**Task statement**
Without any pictures, retype exactly the lines from the one with "This repository is" through the final line of the records.

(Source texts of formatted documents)

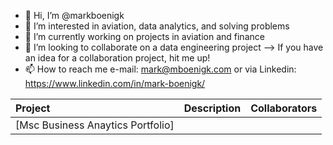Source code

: - 👋 Hi, I’m @markboenigk
- 👀 I’m interested in aviation, data analytics, and solving problems
- 🌱 I’m currently working on projects in aviation and finance
- 💞️ I’m looking to collaborate on a data engineering project --> If you have an idea for a collaboration project, hit me up! 
- 📫 How to reach me e-mail: mark@mboenigk.com or via Linkedin: https://www.linkedin.com/in/mark-boenigk/


| Project     | Description | Collaborators |
| :---        |    :----    |          ---: |
|[Msc Business Anaytics Portfolio]|||


<!---
markboenigk/markboenigk is a ✨ special ✨ repository because its `README.md` (this file) appears on your GitHub profile.
You can click the Preview link to take a look at your changes.
--->
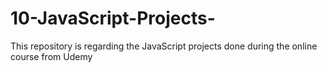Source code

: # 10-JavaScript-Projects-
This repository is regarding the JavaScript projects done during the online course from Udemy
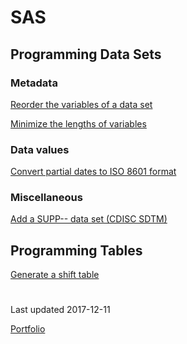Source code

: # SAS

## Programming Data Sets

### Metadata

[Reorder the variables of a data set](dataset-variables-reorder.md)

[Minimize the lengths of variables](dataset-variables-lengths-minimize.md)

### Data values

[Convert partial dates to ISO 8601 format](/sas-convert-partial-dates)

### Miscellaneous

[Add a SUPP-- data set (CDISC SDTM)](sdtm-add-supp)


## Programming Tables

[Generate a shift table](/sas-generate-shift-table)


#

Last updated 2017-12-11

[Portfolio](/)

**Exercise answer**
This repository is regarding the JavaScript projects done during the online course from Udemy
Source code

: # SAS

## Programming Data Sets

### Metadata

[Reorder the variables of a data set](dataset-variables-reorder.md)

[Minimize the lengths of variables](dataset-variables-lengths-minimize.md)

### Data values

[Convert partial dates to ISO 8601 format](/sas-convert-partial-dates)

### Miscellaneous

[Add a SUPP-- data set (CDISC SDTM)](sdtm-add-supp)


## Programming Tables

[Generate a shift table](/sas-generate-shift-table)


#

Last updated 2017-12-11

[Portfolio](/)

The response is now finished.